Most older adults experience some types of sleep disturbance, but the condition does not necessarily meet the diagnostic criteria of insomnia. Self-reported sleep disturbance, such as sleep duration, has been reported to reflect poor overall quality of sleep [17, 18, 19, 20]. Although self-reported sleep duration is a habitual character with highly individual variation, it has been found to be closely associated with objective polysomnographic data [21] and is widely used in the epidemiological studies. The effect of sleep duration on cognitive function in general population has been widely reported [22]. A study in Finnic adults showed that short ( $<$ 7 h) periods of sleep duration were associated with cognitive decline, based on objective testing and self-reporting data [23]. Ohayon and Vecchierini found that self-reported lack of sleep ( $\leq$ 6 h) was associated with impaired self-reported cognitive to impairment in older adults [24]. These studies provide more evidence that insufficient sleep duration is related to impaired cognitive function.

Higher levels of education has been shown to be protective against the onset of dementia [25, 26, 27], while lower education level ( $\leq$ 8 years) have been reported to increase the risk of dementia or lower cognitive impairment by 80% [26]. Several studies observed that short sleep was seen among subjects with lower education levels as compared to college graduates [1, 28, 29, 30, 31, 32, 33]. However, whether self-reported sleep duration impacts cognitive function in the non-demented older adults with a higher education level ( $\geq$ 9 years) is still unclear. Clarifying the impact of sleep duration on cognitive function in non-demented older adults may help to determine potential risk factors and provide better preventive strategies against cognitive disorders at an earlier stage. Therefore, we conducted a cross-sectional study to explore the relationship between sleep duration and cognitive function in non-demented older adults with high school or above education.

2. Materials and Methods

2.1 Participants and Data Collection

Participants who live in Xujiahui Street Community, Xuhui District, Shanghai, China were voluntarily recruited from the Physical Examination Department of the Zhongshan Hospital. All the participants were aged 60 years or older and had an educational background over 9 years to assure they could accomplish a battery of neuropsychological scales. All the participants had no self-reported cognitive impairments in their daily life. Participants were excluded if they had any serious neuropsychiatric illness that could lead to cognitive impairment, such as severe cerebrovascular disease, depression, schizophrenia, intellectual disability, drug abuse, and severe visual or hearing impairment that may not be compatible with neuropsychological testing. A structured questionnaire was used to collect basic demographic data including age, gender, educational background (year), household conditions (lived with and without a family), body mass index (BMI), medical history and medication, tobacco use and consumption of alcohol, and daily physical activities.

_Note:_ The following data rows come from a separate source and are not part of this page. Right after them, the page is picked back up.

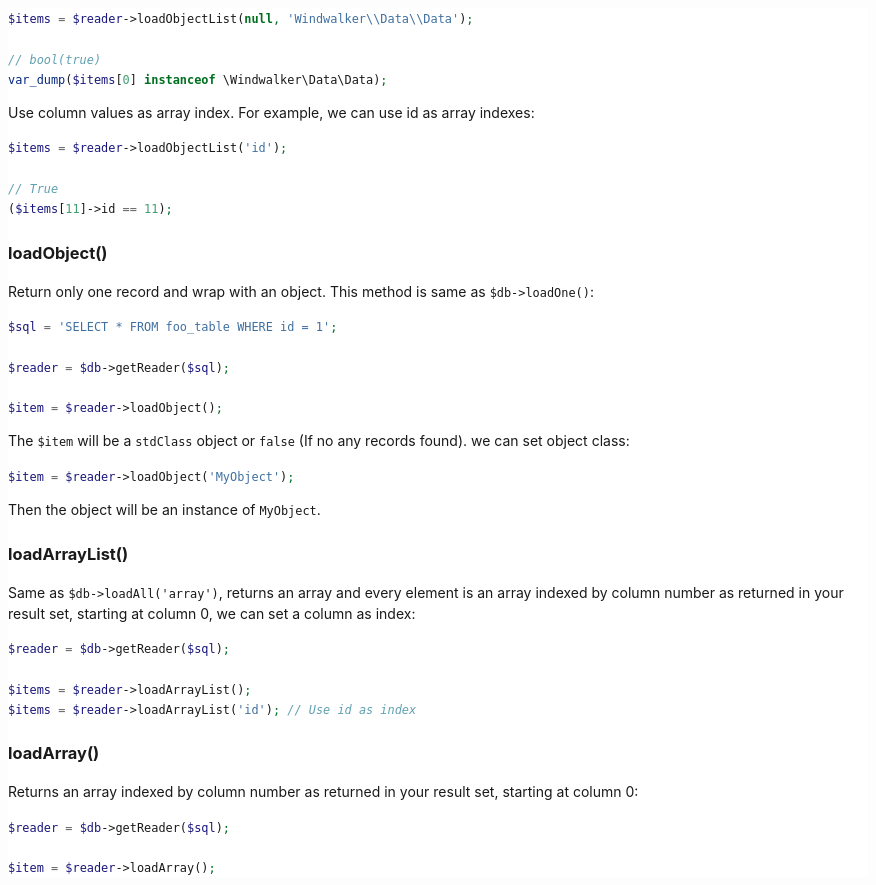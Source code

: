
 ``` php
$items = $reader->loadObjectList(null, 'Windwalker\\Data\\Data');

// bool(true)
var_dump($items[0] instanceof \Windwalker\Data\Data);
```

Use column values as array index. For example, we can use id as array indexes:

``` php
$items = $reader->loadObjectList('id');

// True
($items[11]->id == 11);
```

### loadObject()

Return only one record and wrap with an object.  This method is same as `$db->loadOne()`:

``` php
$sql = 'SELECT * FROM foo_table WHERE id = 1';

$reader = $db->getReader($sql);

$item = $reader->loadObject();
```

The `$item` will be a `stdClass`  object or `false` (If no any records found). we can set object class:

``` php
$item = $reader->loadObject('MyObject');
```

Then the object will be an instance of `MyObject`.

### loadArrayList()

Same as `$db->loadAll('array')`, returns an array and every element is an array indexed by column number as
returned in your result set, starting at column 0, we can set a column as index:

``` php
$reader = $db->getReader($sql);

$items = $reader->loadArrayList();
$items = $reader->loadArrayList('id'); // Use id as index
```

### loadArray()

Returns an array indexed by column number as returned in your result set, starting at column 0:

``` php
$reader = $db->getReader($sql);

$item = $reader->loadArray();
```
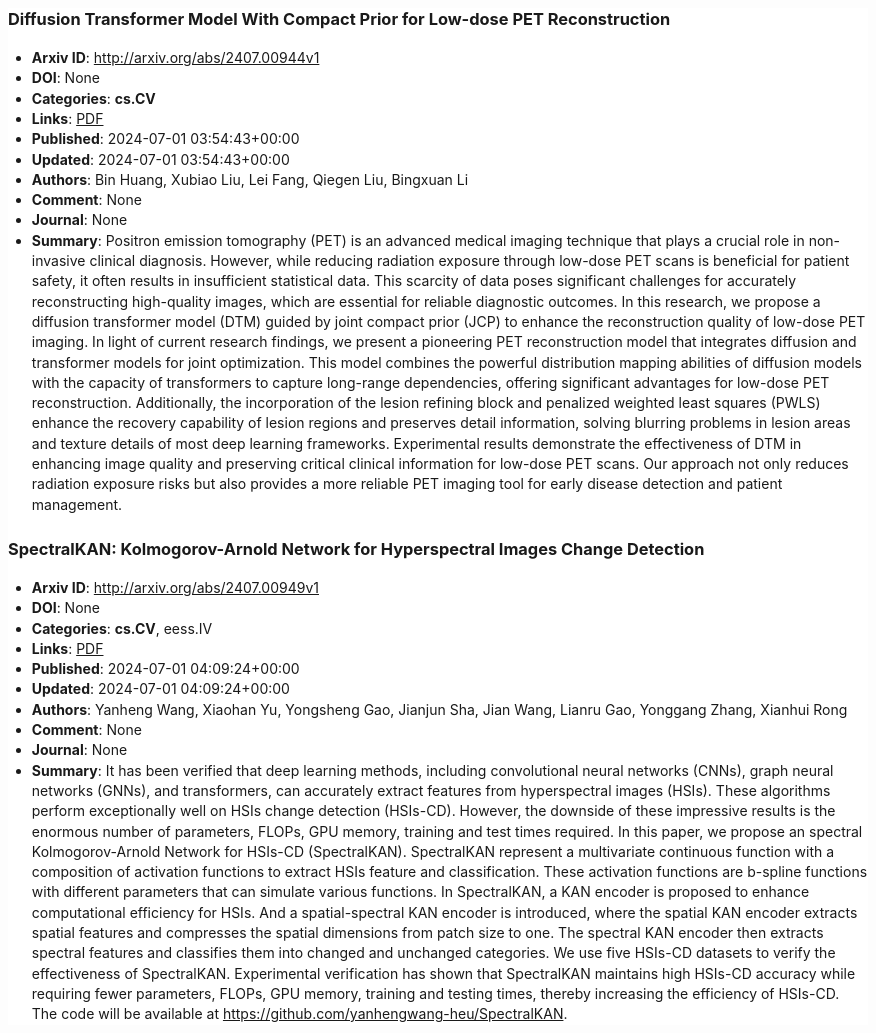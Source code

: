 

### Diffusion Transformer Model With Compact Prior for Low-dose PET Reconstruction
- **Arxiv ID**: http://arxiv.org/abs/2407.00944v1
- **DOI**: None
- **Categories**: **cs.CV**
- **Links**: [PDF](http://arxiv.org/pdf/2407.00944v1)
- **Published**: 2024-07-01 03:54:43+00:00
- **Updated**: 2024-07-01 03:54:43+00:00
- **Authors**: Bin Huang, Xubiao Liu, Lei Fang, Qiegen Liu, Bingxuan Li
- **Comment**: None
- **Journal**: None
- **Summary**: Positron emission tomography (PET) is an advanced medical imaging technique that plays a crucial role in non-invasive clinical diagnosis. However, while reducing radiation exposure through low-dose PET scans is beneficial for patient safety, it often results in insufficient statistical data. This scarcity of data poses significant challenges for accurately reconstructing high-quality images, which are essential for reliable diagnostic outcomes. In this research, we propose a diffusion transformer model (DTM) guided by joint compact prior (JCP) to enhance the reconstruction quality of low-dose PET imaging. In light of current research findings, we present a pioneering PET reconstruction model that integrates diffusion and transformer models for joint optimization. This model combines the powerful distribution mapping abilities of diffusion models with the capacity of transformers to capture long-range dependencies, offering significant advantages for low-dose PET reconstruction. Additionally, the incorporation of the lesion refining block and penalized weighted least squares (PWLS) enhance the recovery capability of lesion regions and preserves detail information, solving blurring problems in lesion areas and texture details of most deep learning frameworks. Experimental results demonstrate the effectiveness of DTM in enhancing image quality and preserving critical clinical information for low-dose PET scans. Our approach not only reduces radiation exposure risks but also provides a more reliable PET imaging tool for early disease detection and patient management.



### SpectralKAN: Kolmogorov-Arnold Network for Hyperspectral Images Change Detection
- **Arxiv ID**: http://arxiv.org/abs/2407.00949v1
- **DOI**: None
- **Categories**: **cs.CV**, eess.IV
- **Links**: [PDF](http://arxiv.org/pdf/2407.00949v1)
- **Published**: 2024-07-01 04:09:24+00:00
- **Updated**: 2024-07-01 04:09:24+00:00
- **Authors**: Yanheng Wang, Xiaohan Yu, Yongsheng Gao, Jianjun Sha, Jian Wang, Lianru Gao, Yonggang Zhang, Xianhui Rong
- **Comment**: None
- **Journal**: None
- **Summary**: It has been verified that deep learning methods, including convolutional neural networks (CNNs), graph neural networks (GNNs), and transformers, can accurately extract features from hyperspectral images (HSIs). These algorithms perform exceptionally well on HSIs change detection (HSIs-CD). However, the downside of these impressive results is the enormous number of parameters, FLOPs, GPU memory, training and test times required. In this paper, we propose an spectral Kolmogorov-Arnold Network for HSIs-CD (SpectralKAN). SpectralKAN represent a multivariate continuous function with a composition of activation functions to extract HSIs feature and classification. These activation functions are b-spline functions with different parameters that can simulate various functions. In SpectralKAN, a KAN encoder is proposed to enhance computational efficiency for HSIs. And a spatial-spectral KAN encoder is introduced, where the spatial KAN encoder extracts spatial features and compresses the spatial dimensions from patch size to one. The spectral KAN encoder then extracts spectral features and classifies them into changed and unchanged categories. We use five HSIs-CD datasets to verify the effectiveness of SpectralKAN. Experimental verification has shown that SpectralKAN maintains high HSIs-CD accuracy while requiring fewer parameters, FLOPs, GPU memory, training and testing times, thereby increasing the efficiency of HSIs-CD. The code will be available at https://github.com/yanhengwang-heu/SpectralKAN.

We designed a questionnaire to record sleep duration (the self-reported number of hours slept per night or day on average in the past month), sleep disturbances including difficulty in initiating or sustaining sleep and waking up earlier than desired, day-time dysfunction and the use of medication related to insomnia (Supplementary File). The participants were asked: (1) How many hours do you usually sleep (including sleep at night and during the day time)? (2) Do you have any sleep problems including difficulty in initiating or sustaining sleep and waking up earlier than desired? (3) Have you ever been diagnosed with rapid eye movement sleep behavior disorder (RBD)? (4) Do you have day-time dysfunction related to insomnia or lack of sleep, such as daytime napping, fatigue, tiredness, drowsiness, distress and impairment in social, occupational, behavioral, academic, or other important areas of functioning? (5) Do you use any medication related to insomnia? If yes, please tell me the name of the drug and the time of day that it is used?

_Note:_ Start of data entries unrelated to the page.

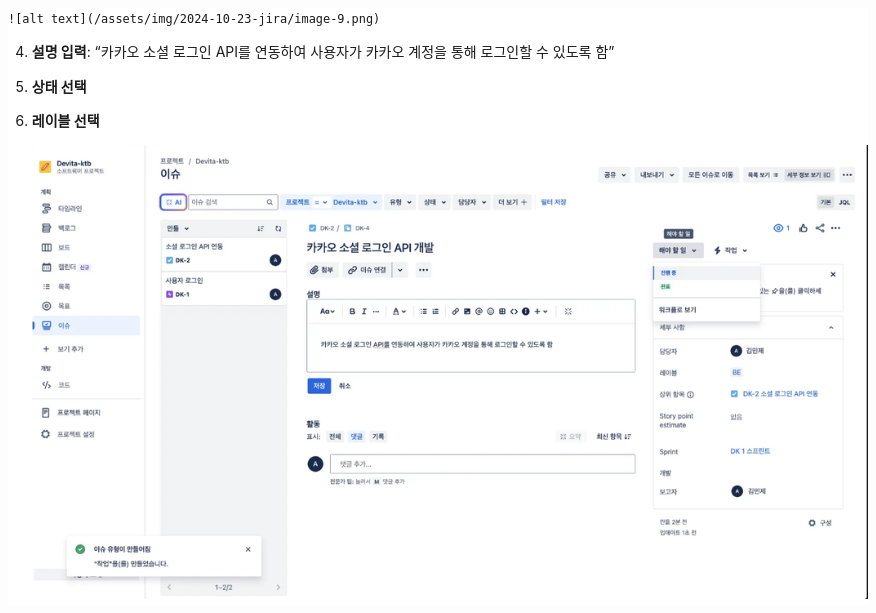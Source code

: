     ![alt text](/assets/img/2024-10-23-jira/image-9.png)
    
4. **설명 입력**: “카카오 소셜 로그인 API를 연동하여 사용자가 카카오 계정을 통해 로그인할 수 있도록 함”
5. **상태 선택**
6. **레이블 선택**
    
    ![alt text](/assets/img/2024-10-23-jira/image-10.png)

The participants reported the number of hours and minutes of sleep duration, which were then rounded by the interviewer to the nearest hour [22, 23]. The total sleep duration was obtained by adding the nocturnal and the day-time sleep duration and recorded as hours. Following the answers obtained from the questionnaire, subjects who answered “no” to both the second and fourth questions in the questionnaire were classified as the normal sleep subgroup, and subjects who complained of dissatisfied sleep duration or sleep problems were classified as the sleep disturbance subgroup.

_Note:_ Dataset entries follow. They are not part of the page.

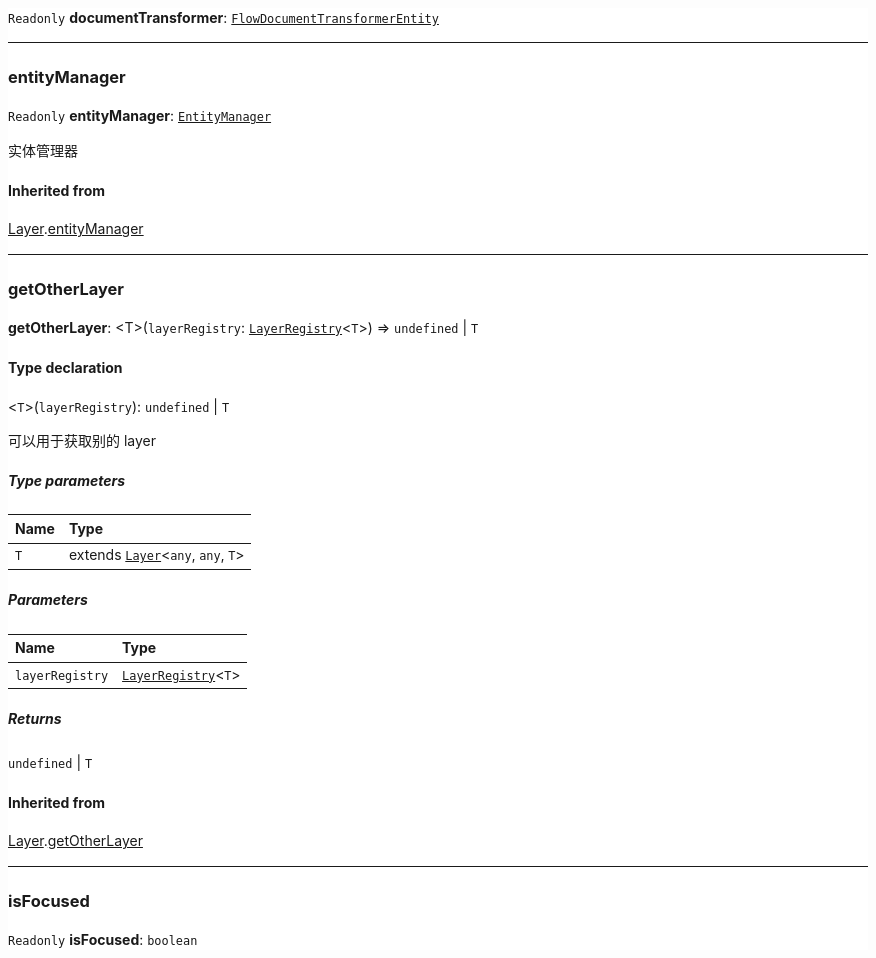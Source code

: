 `Readonly` **documentTransformer**: [`FlowDocumentTransformerEntity`](/en/auto-docs/editor/classes/FlowDocumentTransformerEntity.md)

***

### entityManager

`Readonly` **entityManager**: [`EntityManager`](/en/auto-docs/editor/classes/EntityManager.md)

实体管理器

#### Inherited from

[Layer](/en/auto-docs/editor/classes/Layer.md).[entityManager](/en/auto-docs/editor/classes/Layer.md#entitymanager)

***

### getOtherLayer

**getOtherLayer**: \<T>(`layerRegistry`: [`LayerRegistry`](/en/auto-docs/editor/interfaces/LayerRegistry.md)<`T`>) => `undefined` | `T`

#### Type declaration

<`T`>(`layerRegistry`): `undefined` | `T`

可以用于获取别的 layer

##### Type parameters

| Name | Type |
| :------ | :------ |
| `T` | extends [`Layer`](/en/auto-docs/editor/classes/Layer.md)<`any`, `any`, `T`> |

##### Parameters

| Name | Type |
| :------ | :------ |
| `layerRegistry` | [`LayerRegistry`](/en/auto-docs/editor/interfaces/LayerRegistry.md)<`T`> |

##### Returns

`undefined` | `T`

#### Inherited from

[Layer](/en/auto-docs/editor/classes/Layer.md).[getOtherLayer](/en/auto-docs/editor/classes/Layer.md#getotherlayer)

***

### isFocused

`Readonly` **isFocused**: `boolean`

2.2 Neuropsychological Assessment

All participants underwent a standardized assessment of cognitive function through face-to-face interviews. (1) The global cognitive abilities were measured by the Mini-Mental State Examination (MMSE) test with scores ranging from 0 (severe impairment) to 30 points (no impairment) [34]. MMSE has been used extensively to assess general cognitive functioning or screen for dementia in the elderly [12, 15, 35]. (2) Memory function: the Auditory Verbal Learning Test (AVLT), including trials 1–5 total recall (AVLT total) and 30-min delayed recall (RAVLT-delayed recall, N5), which is consistently considered as a sensitive and efficient method to assess the ability of word memory in elderly Chinese patients [36]. (3) Language function: Verbal Fluent Test (VFT, vegetable, animal and fruit fluency) [37], which requires patients to name as many vegetables or animals or fruits as possible within 60 sec, with one point given for each unique name. Scores $<$ 15 points have demonstrated high sensitivity and specificity (88% and 96%, respectively) for the presence of AD in the memory clinic setting [38]. (4) Attention and executive function: the Trail Making Test-A and B (TMT-A/B) [39], Symbol Digit Modalities Test (SDMT) [40], both which present executive cognitive domain and are widely used for attention in patients with insomnia [41, 42]. (5) Visuospatial ability: the Rey-Osterrieth Complex Figure Test (CFT) [43], a commonly used neuropsychological assessment tool, is widely used to assess the visuo-constructional ability and visual memory of neuropsychiatric disorders, including copying and recall tests [44]. Here, we used the copy part of CFT to measure visuospatial perception ability [41, 42].

2.3 Statistical Analysis

Statistical analyses were performed using SPSS software (version 21.0; IBM Corp., Chicago, IL, USA). All p values were two-sided the level of statistical significance set at $<$ 0.05. Demographic data were compared between subjects with sleep disturbance and subjects with normal sleep using Student’s t-test or nonparametric Mann–Whitney U test for continuous variables. Chi-square test was utilized for dichotomous variables (such as gender, comorbidities including hypertension, diabetes, hyperlipidemia, coronary artery disease, and household conditions).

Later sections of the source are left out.